Report all lines of the records that contain "section".

[MATERIAL PROVIDED Boundary: Start]

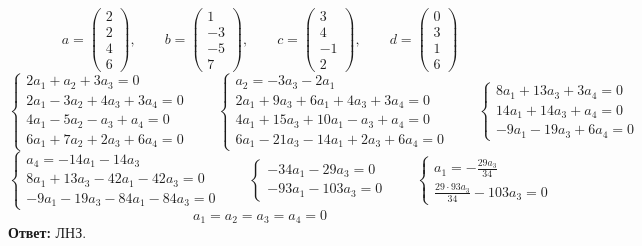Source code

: $$ a =
\begin{pmatrix}
	2 \\
    2 \\
    4 \\
    6
\end{pmatrix}, \qquad b =
\begin{pmatrix}
	1 \\
    -3 \\
    -5 \\
    7
\end{pmatrix}, \qquad c =
\begin{pmatrix}
	3 \\
    4 \\
    -1 \\
    2
\end{pmatrix}, \qquad d =
\begin{pmatrix}
	0 \\
    3 \\
    1 \\
    6
\end{pmatrix} $$
$$
\begin{cases}
	2a_1 + a_2 + 3a_3 = 0 \\
    2a_1 - 3a_2 + 4a_3 + 3a_4 = 0 \\
    4a_1 - 5a_2 - a_3 + a_4 = 0 \\
    6a_1 + 7a_2 + 2a_3 + 6a_4 = 0
\end{cases} \qquad
\begin{cases}
	a_2 = -3a_3 - 2a_1 \\
    2a_1 + 9a_3 + 6a_1 + 4a_3 + 3a_4 = 0 \\
    4a_1 + 15a_3 + 10a_1 - a_3 + a_4 = 0 \\
    6a_1 - 21a_3 - 14a_1 + 2a_3 + 6a_4 = 0
\end{cases} \qquad
\begin{cases}
    8a_1 + 13a_3 + 3a_4 = 0 \\
    14a_1 + 14a_3 + a_4 = 0 \\
    -9a_1 - 19a_3 + 6a_4 = 0
\end{cases} $$
$$
\begin{cases}
    a_4 = -14a_1 - 14a_3 \\
    8a_1 + 13a_3 - 42a_1 - 42a_3 = 0 \\
    -9a_1 - 19a_3 - 84a_1 - 84a_3 = 0
\end{cases} \qquad
\begin{cases}
	-34a_1 - 29a_3 = 0 \\
    -93a_1 -103a_3 = 0
\end{cases} \qquad
\begin{cases}
    a_1 = -\frac{29a_3}{34} \\
    \frac{29 \cdot 93 a_3}{34} - 103a_3 = 0
\end{cases} $$
$$ a_1 = a_2 = a_3 = a_4 = 0 $$
\textbf{Ответ:} ЛНЗ.

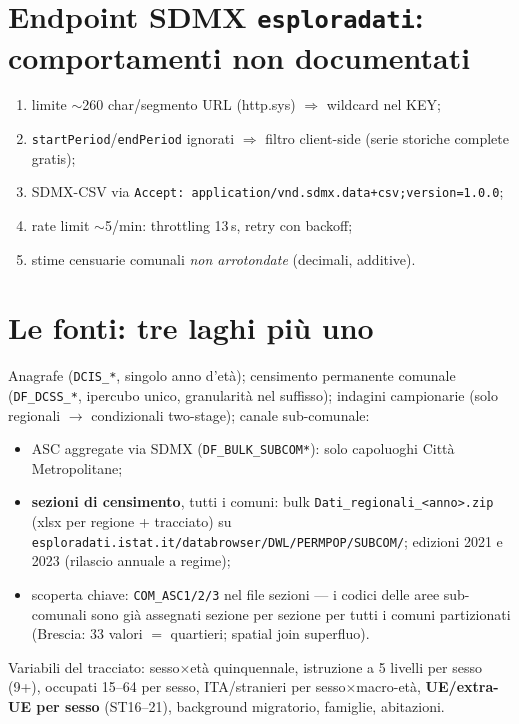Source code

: \documentclass[11pt,a4paper]{article}
\newcommand{\code}[1]{\texttt{#1}}
\newcommand{\flow}[1]{\texttt{\small #1}}
\begin{document}
\section{Endpoint SDMX \code{esploradati}: comportamenti non documentati}
\label{sec:quirks}
\begin{enumerate}[leftmargin=*,itemsep=1pt]
  \item limite $\sim$260 char/segmento URL (http.sys) $\Rightarrow$ wildcard nel KEY;
  \item \code{startPeriod}/\code{endPeriod} ignorati $\Rightarrow$ filtro client-side
  (serie storiche complete gratis);
  \item SDMX-CSV via \code{Accept: application/vnd.sdmx.data+csv;version=1.0.0};
  \item rate limit $\sim$5/min: throttling 13\,s, retry con backoff;
  \item stime censuarie comunali \emph{non arrotondate} (decimali, additive).
\end{enumerate}

\section{Le fonti: tre laghi pi\`u uno}
\label{sec:laghi}
Anagrafe (\flow{DCIS\_*}, singolo anno d'et\`a); censimento permanente
comunale (\flow{DF\_DCSS\_*}, ipercubo unico, granularit\`a nel suffisso);
indagini campionarie (solo regionali $\to$ condizionali two-stage); canale
sub-comunale:
\begin{itemize}[leftmargin=*,itemsep=1pt]
  \item ASC aggregate via SDMX (\flow{DF\_BULK\_SUBCOM*}): solo capoluoghi
  Citt\`a Metropolitane;
  \item \textbf{sezioni di censimento}, tutti i comuni: bulk
  \code{Dati\_regionali\_<anno>.zip} (xlsx per regione + tracciato) su
  \code{esploradati.istat.it/databrowser/DWL/PERMPOP/SUBCOM/}; edizioni 2021
  e 2023 (rilascio annuale a regime);
  \item scoperta chiave: \code{COM\_ASC1/2/3} nel file sezioni --- i codici
  delle aree sub-comunali sono gi\`a assegnati sezione per sezione per tutti
  i comuni partizionati (Brescia: 33 valori $=$ quartieri; spatial join
  superfluo).
\end{itemize}
Variabili del tracciato: sesso$\times$et\`a quinquennale, istruzione a 5
livelli per sesso (9+), occupati 15--64 per sesso, ITA/stranieri per
sesso$\times$macro-et\`a, \textbf{UE/extra-UE per sesso} (ST16--21),
background migratorio, famiglie, abitazioni.
\end{document}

[MATERIAL PROVIDED Boundary: End]

### OUTPUT FOR THIS EXERCISE
\section{Endpoint SDMX \code{esploradati}: comportamenti non documentati}
\section{Le fonti: tre laghi pi\`u uno}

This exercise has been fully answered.